(Document images with source code)
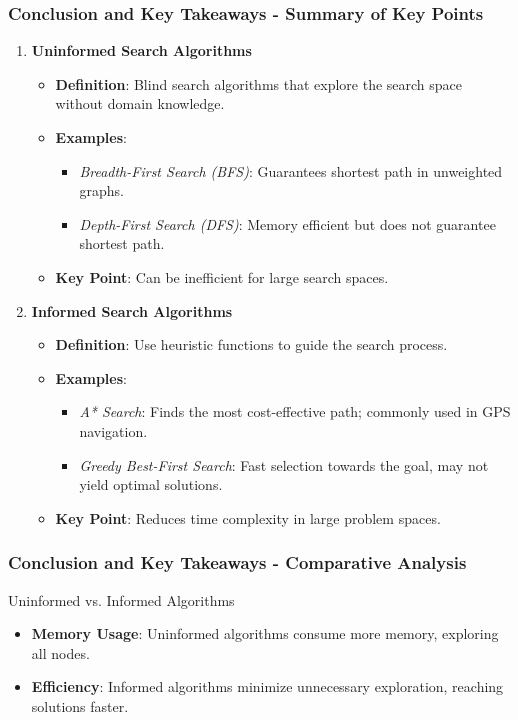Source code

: \documentclass[aspectratio=169]{beamer}
\begin{document}
\begin{frame}[fragile]
    \frametitle{Conclusion and Key Takeaways - Summary of Key Points}
    
    \begin{enumerate}
        \item \textbf{Uninformed Search Algorithms}
            \begin{itemize}
                \item \textbf{Definition}: Blind search algorithms that explore the search space without domain knowledge.
                \item \textbf{Examples}:
                \begin{itemize}
                    \item \textit{Breadth-First Search (BFS)}: Guarantees shortest path in unweighted graphs.
                    \item \textit{Depth-First Search (DFS)}: Memory efficient but does not guarantee shortest path.
                \end{itemize}
                \item \textbf{Key Point}: Can be inefficient for large search spaces.
            \end{itemize}

        \item \textbf{Informed Search Algorithms}
            \begin{itemize}
                \item \textbf{Definition}: Use heuristic functions to guide the search process.
                \item \textbf{Examples}:
                \begin{itemize}
                    \item \textit{A* Search}: Finds the most cost-effective path; commonly used in GPS navigation.
                    \item \textit{Greedy Best-First Search}: Fast selection towards the goal, may not yield optimal solutions.
                \end{itemize}
                \item \textbf{Key Point}: Reduces time complexity in large problem spaces.
            \end{itemize}
    \end{enumerate}
\end{frame}

\begin{frame}[fragile]
    \frametitle{Conclusion and Key Takeaways - Comparative Analysis}
    
    \begin{block}{Uninformed vs. Informed Algorithms}
        \begin{itemize}
            \item \textbf{Memory Usage}: Uninformed algorithms consume more memory, exploring all nodes.
            \item \textbf{Efficiency}: Informed algorithms minimize unnecessary exploration, reaching solutions faster.
        \end{itemize}
    \end{block}
\end{frame}
\end{document}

§ Your goal: Every entry should be repeated verbatim, with the pictures left out.

§ Task answer:
Source code

: \documentclass[aspectratio=169]{beamer}
\begin{document}
\begin{frame}[fragile]
    \frametitle{Conclusion and Key Takeaways - Summary of Key Points}
    
    \begin{enumerate}
        \item \textbf{Uninformed Search Algorithms}
            \begin{itemize}
                \item \textbf{Definition}: Blind search algorithms that explore the search space without domain knowledge.
                \item \textbf{Examples}:
                \begin{itemize}
                    \item \textit{Breadth-First Search (BFS)}: Guarantees shortest path in unweighted graphs.
                    \item \textit{Depth-First Search (DFS)}: Memory efficient but does not guarantee shortest path.
                \end{itemize}
                \item \textbf{Key Point}: Can be inefficient for large search spaces.
            \end{itemize}

        \item \textbf{Informed Search Algorithms}
            \begin{itemize}
                \item \textbf{Definition}: Use heuristic functions to guide the search process.
                \item \textbf{Examples}:
                \begin{itemize}
                    \item \textit{A* Search}: Finds the most cost-effective path; commonly used in GPS navigation.
                    \item \textit{Greedy Best-First Search}: Fast selection towards the goal, may not yield optimal solutions.
                \end{itemize}
                \item \textbf{Key Point}: Reduces time complexity in large problem spaces.
            \end{itemize}
    \end{enumerate}
\end{frame}

\begin{frame}[fragile]
    \frametitle{Conclusion and Key Takeaways - Comparative Analysis}
    
    \begin{block}{Uninformed vs. Informed Algorithms}
        \begin{itemize}
            \item \textbf{Memory Usage}: Uninformed algorithms consume more memory, exploring all nodes.
            \item \textbf{Efficiency}: Informed algorithms minimize unnecessary exploration, reaching solutions faster.
        \end{itemize}
    \end{block}
\end{frame}
\end{document}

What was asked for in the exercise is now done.